Something to Give Each Other Tour
- promotional poster
- Associated album: Something to Give Each Other
- Start date: 29 May 2024
- End date: 2 December 2024
- Legs: 2
- No. of shows: 29

Troye Sivan concert chronology
- The Bloom Tour (2018–19); Something to Give Each Other Tour (2024); Sweat (2024);

= Something to Give Each Other Tour =

2024 concert tour by Troye Sivan

Something to Give Each Other Tour was the fifth headlining concert tour by Australian singer Troye Sivan, in support of his third studio album, Something to Give Each Other (2023). It was Sivan's first tour in five years following the Bloom Tour which ran from 2018 to 2019. The first leg began on 29 May 2024 in Lisbon, Portugal, and concluded on 28 June in Birmingham, England. He was supported by Jodie Harsh for the UK dates and by Nick Ward for the Oceania dates.
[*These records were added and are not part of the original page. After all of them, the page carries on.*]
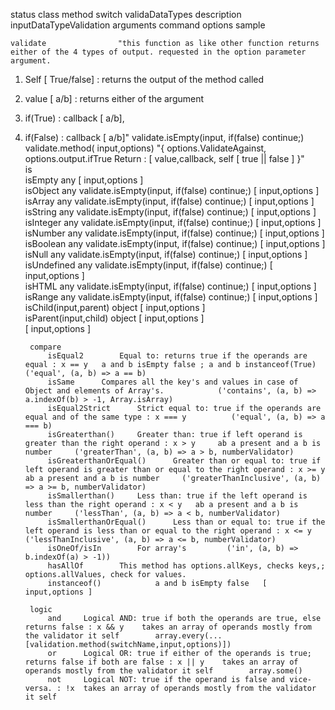 status	class	method	switch	validaDataTypes	description	inputDataTypeValidation	arguments	command	options			sample	
													
	validate				"this function as like other function returns either of the 4 types of output. requested in the option parameter argument. 
1. Self [ True/false] : returns the output of the method called 
2. value [ a/b] : returns either of the argument 
3. if(True) : callback [ a/b],
4. if(False) : callback [ a/b]"	validate.isEmpty(input, if(false) continue;)	validate.method( input,options)		"{ options.ValidateAgainst,
options.output.ifTrue Return : [ value,callback, self [ true || false ] }"				
		is											
			isEmpty	any			[ input,options ]						
			isObject	any		validate.isEmpty(input, if(false) continue;)	[ input,options ]						
			isArray	any		validate.isEmpty(input, if(false) continue;)	[ input,options ]						
			isString	any		validate.isEmpty(input, if(false) continue;)	[ input,options ]						
			isInteger	any		validate.isEmpty(input, if(false) continue;)	[ input,options ]						
			isNumber	any		validate.isEmpty(input, if(false) continue;)	[ input,options ]						
			isBoolean	any		validate.isEmpty(input, if(false) continue;)	[ input,options ]						
			isNull	any		validate.isEmpty(input, if(false) continue;)	[ input,options ]						
			isUndefined	any		validate.isEmpty(input, if(false) continue;)	[ input,options ]						
			isHTML	any		validate.isEmpty(input, if(false) continue;)	[ input,options ]						
			isRange	any		validate.isEmpty(input, if(false) continue;)	[ input,options ]						
			isChild(input,parent)	object			[ input,options ]						
			isParent(input,child)	object			[ input,options ]						
							[ input,options ]						
													
		compare											
			isEqual2		Equal to: returns true if the operands are equal : x == y	a and b isEmpty false ; a and b instanceof(True)		('equal', (a, b) => a == b)					
			isSame		Compares all the key's and values in case of Object and elements of Array's. 			('contains', (a, b) => a.indexOf(b) > -1, Array.isArray)					
			isEqual2Strict		Strict equal to: true if the operands are equal and of the same type : x === y			('equal', (a, b) => a === b)					
			isGreaterthan()		Greater than: true if left operand is greater than the right operand : x > y	 ab a present and a b is number		('greaterThan', (a, b) => a > b, numberValidator)					
			isGreaterthanOrEqual()		Greater than or equal to: true if left operand is greater than or equal to the right operand : x >= y	 ab a present and a b is number		('greaterThanInclusive', (a, b) => a >= b, numberValidator)					
			isSmallerthan()		Less than: true if the left operand is less than the right operand : x < y	 ab a present and a b is number		('lessThan', (a, b) => a < b, numberValidator)					
			isSmallerthanOrEqual()		Less than or equal to: true if the left operand is less than or equal to the right operand : x <= y			('lessThanInclusive', (a, b) => a <= b, numberValidator)					
			isOneOf/isIn		For array's			('in', (a, b) => b.indexOf(a) > -1))					
			hasAllOf		This method has options.allKeys, checks keys,; options.allValues, check for values.								
			instanceof()			a and b isEmpty false	[ input,options ]						
													
		logic											
			and		Logical AND: true if both the operands are true, else returns false : x && y	takes an array of operands mostly from the validator it self		array.every(...[validation.method(switchName,input,options)])					
			or		Logical OR: true if either of the operands is true; returns false if both are false : x || y	takes an array of operands mostly from the validator it self		array.some()					
			not		Logical NOT: true if the operand is false and vice-versa. : !x	takes an array of operands mostly from the validator it self							
													
													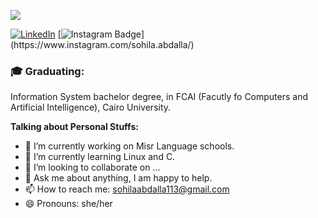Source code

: 
![](https://user-images.githubusercontent.com/53753947/234941254-513b6987-d712-4da9-8e01-01b415bbbcbb.gif)


<a href="https://www.linkedin.com/in/sohila-abdalla/"> <img alt="LinkedIn" src="https://img.shields.io/badge/LinkedIn-sohila%20abdalla%20-blue?style=flat&logo=linkedin"></a> [![Instagram Badge](https://img.shields.io/badge/sohila.abdalla_-purple?&logo=instagram&logoColor=white&link=[https://www.instagram.com/sohila.abdalla/](https://www.instagram.com/sohila.abdalla/))](https://www.instagram.com/sohila.abdalla/)

### :mortar_board: Graduating:
Information System bachelor degree, in FCAI (Facutly fo Computers and Artificial Intelligence), Cairo University.

**Talking about Personal Stuffs:**

- 🔭 I’m currently working on Misr Language schools.
- 🌱 I’m currently learning Linux and C.
- 👯 I’m looking to collaborate on ...
- 💬 Ask me about anything, I am happy to help.
- 📫 How to reach me: sohilaabdalla113@gmail.com
- 😄 Pronouns: she/her
<!--
**sohilaabdallaa/sohilaabdallaa** is a ✨ _special_ ✨ repository because its `README.md` (this file) appears on your GitHub profile.

-->


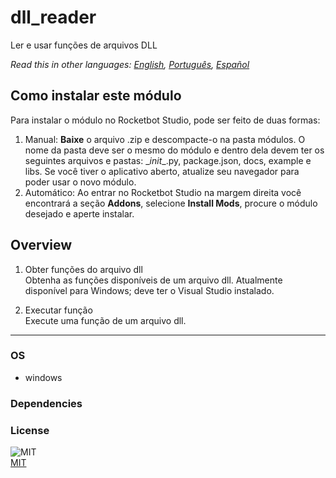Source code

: 



# dll_reader
  
Ler e usar funções de arquivos DLL  

  
*Read this in other languages: [English](Manual_dll_reader.md), [Português](Manual_dll_reader.pr.md), [Español](Manual_dll_reader.es.md)*  


## Como instalar este módulo
  
Para instalar o módulo no Rocketbot Studio, pode ser feito de duas formas:
1. Manual: __Baixe__ o arquivo .zip e descompacte-o na pasta módulos. O nome da pasta deve ser o mesmo do módulo e dentro dela devem ter os seguintes arquivos e pastas: \__init__.py, package.json, docs, example e libs. Se você tiver o aplicativo aberto, atualize seu navegador para poder usar o novo módulo.
2. Automático: Ao entrar no Rocketbot Studio na margem direita você encontrará a seção **Addons**, selecione **Install Mods**, procure o módulo desejado e aperte instalar.  


## Overview


1. Obter funções do arquivo dll  
Obtenha as funções disponíveis de um arquivo dll. Atualmente disponível para Windows; deve ter o Visual Studio instalado.

2. Executar função  
Execute uma função de um arquivo dll.  




----
### OS

- windows

### Dependencies

### License
  
![MIT](https://camo.githubusercontent.com/107590fac8cbd65071396bb4d04040f76cde5bde/687474703a2f2f696d672e736869656c64732e696f2f3a6c6963656e73652d6d69742d626c75652e7376673f7374796c653d666c61742d737175617265)  
[MIT](http://opensource.org/licenses/mit-license.ph)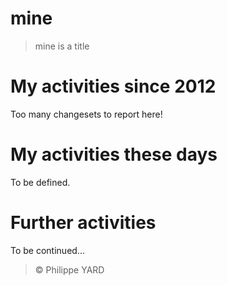 mine
====

> mine is a title

# My activities since 2012

Too many changesets to report here!

# My activities these days

To be defined.

# Further activities

To be continued...

> :copyright: Philippe YARD 
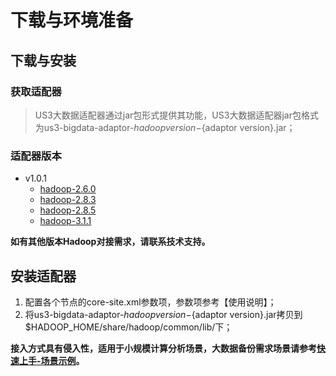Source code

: # 下载与环境准备

## 下载与安装

### 获取适配器

> US3大数据适配器通过jar包形式提供其功能，US3大数据适配器jar包格式为us3-bigdata-adaptor-${hadoop version}-${adaptor version}.jar；

### 适配器版本

- v1.0.1
  - [hadoop-2.6.0](http://us3-release.cn-bj.ufileos.com/us3-bigdata/adaptor/v1.0.1/us3-bigdata-adaptor-2.6.0-1.0.1.jar)
  - [hadoop-2.8.3](http://us3-release.cn-bj.ufileos.com/us3-bigdata/adaptor/v1.0.1/us3-bigdata-adaptor-2.8.3-1.0.1.jar)
  - [hadoop-2.8.5](http://us3-release.cn-bj.ufileos.com/us3-bigdata/adaptor/v1.0.1/us3-bigdata-adaptor-2.8.5-1.0.1.jar)
  - [hadoop-3.1.1](http://us3-release.cn-bj.ufileos.com/us3-bigdata/adaptor/v1.0.1/us3-bigdata-adaptor-3.1.1-1.0.1.jar)

**如有其他版本Hadoop对接需求，请联系技术支持。**

## 安装适配器

1. 配置各个节点的core-site.xml参数项，参数项参考【使用说明】；
2. 将us3-bigdata-adaptor-${hadoop version}-${adaptor version}.jar拷贝到$HADOOP_HOME/share/hadoop/common/lib/下；

**接入方式具有侵入性，适用于小规模计算分析场景，大数据备份需求场景请参考[快速上手-场景示例](/ufile/tools/us3hadoop/quickaccess?id=场景示例)。**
At the 2025 ARIA Music Awards, it was nominated for ARIA Award for Best Australian Live Act.

==Critical reception==
The tour received positive reviews from critics. Kevin LeBlanc of Nylon praised Sivan's "homoerotic fashion choices" as "tasteful" and "simple yet affective" and wrote that Sivan delivered on "the queer Bushwick-meets-runway fashion" of the album cycle and the "gay pop star fantasy with a now-signature recipe: a dash of George Michael, a hint of '90s runway fashion, and a sprinkle of Berlin club attire". For Attitude, Alastair James favourably compared Sivan's show to Dua Lipa's Future Nostalgia Tour, stating that Sivan showcased the same "bonafide star quality" Lipa did at the AO Arena two years prior and that Sivan could "do it all – the party, the love, and the heartbreak", though noted that the show felt a bit reserved due to the lack of a bigger stage and that it could have gone longer than the compact setlist allowed it to but nonetheless praised the show as a "spectacle" and a "sweaty and euphoric party".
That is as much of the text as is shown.